**PROBLEM DETAILS**
Only the lines from the first line of the data through the line containing "- 14-change_owner_and_group - script" belong in the answer, transcribed exactly; pictures do not.

***** GIVEN DATA *****

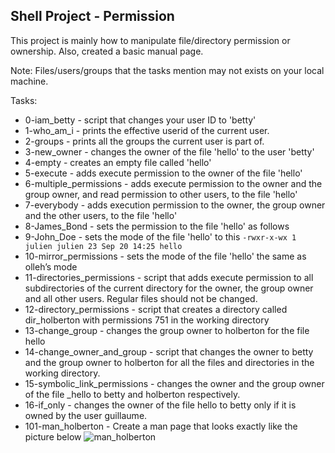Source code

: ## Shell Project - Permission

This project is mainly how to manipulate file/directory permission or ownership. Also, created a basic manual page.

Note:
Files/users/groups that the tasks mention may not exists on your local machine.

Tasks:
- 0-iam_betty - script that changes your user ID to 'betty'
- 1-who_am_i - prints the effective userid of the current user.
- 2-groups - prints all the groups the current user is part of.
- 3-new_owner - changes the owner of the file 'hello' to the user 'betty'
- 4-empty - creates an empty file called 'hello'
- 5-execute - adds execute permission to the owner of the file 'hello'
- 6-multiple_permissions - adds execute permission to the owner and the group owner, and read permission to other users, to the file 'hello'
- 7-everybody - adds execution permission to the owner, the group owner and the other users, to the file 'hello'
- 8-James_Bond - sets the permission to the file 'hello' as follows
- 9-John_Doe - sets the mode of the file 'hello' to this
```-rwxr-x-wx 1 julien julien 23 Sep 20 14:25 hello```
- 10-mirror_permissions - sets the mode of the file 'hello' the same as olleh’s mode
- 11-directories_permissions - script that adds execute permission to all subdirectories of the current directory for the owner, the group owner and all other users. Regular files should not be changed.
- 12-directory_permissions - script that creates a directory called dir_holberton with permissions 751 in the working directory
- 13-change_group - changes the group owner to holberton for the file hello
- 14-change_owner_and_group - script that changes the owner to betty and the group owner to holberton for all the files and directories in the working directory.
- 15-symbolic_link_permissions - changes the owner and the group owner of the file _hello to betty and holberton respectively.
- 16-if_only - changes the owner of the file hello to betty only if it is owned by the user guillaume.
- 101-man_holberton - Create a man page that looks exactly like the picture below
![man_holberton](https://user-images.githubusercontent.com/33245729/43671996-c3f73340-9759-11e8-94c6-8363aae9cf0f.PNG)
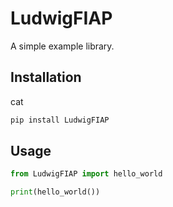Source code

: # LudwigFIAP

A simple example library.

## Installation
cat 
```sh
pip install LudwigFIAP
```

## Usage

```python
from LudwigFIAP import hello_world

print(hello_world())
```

*****

**RESULT FOR THIS EXERCISE**
Source code

: ## Shell Project - Permission

This project is mainly how to manipulate file/directory permission or ownership. Also, created a basic manual page.

Note:
Files/users/groups that the tasks mention may not exists on your local machine.

Tasks:
- 0-iam_betty - script that changes your user ID to 'betty'
- 1-who_am_i - prints the effective userid of the current user.
- 2-groups - prints all the groups the current user is part of.
- 3-new_owner - changes the owner of the file 'hello' to the user 'betty'
- 4-empty - creates an empty file called 'hello'
- 5-execute - adds execute permission to the owner of the file 'hello'
- 6-multiple_permissions - adds execute permission to the owner and the group owner, and read permission to other users, to the file 'hello'
- 7-everybody - adds execution permission to the owner, the group owner and the other users, to the file 'hello'
- 8-James_Bond - sets the permission to the file 'hello' as follows
- 9-John_Doe - sets the mode of the file 'hello' to this
```-rwxr-x-wx 1 julien julien 23 Sep 20 14:25 hello```
- 10-mirror_permissions - sets the mode of the file 'hello' the same as olleh’s mode
- 11-directories_permissions - script that adds execute permission to all subdirectories of the current directory for the owner, the group owner and all other users. Regular files should not be changed.
- 12-directory_permissions - script that creates a directory called dir_holberton with permissions 751 in the working directory
- 13-change_group - changes the group owner to holberton for the file hello
- 14-change_owner_and_group - script that changes the owner to betty and the group owner to holberton for all the files and directories in the working directory.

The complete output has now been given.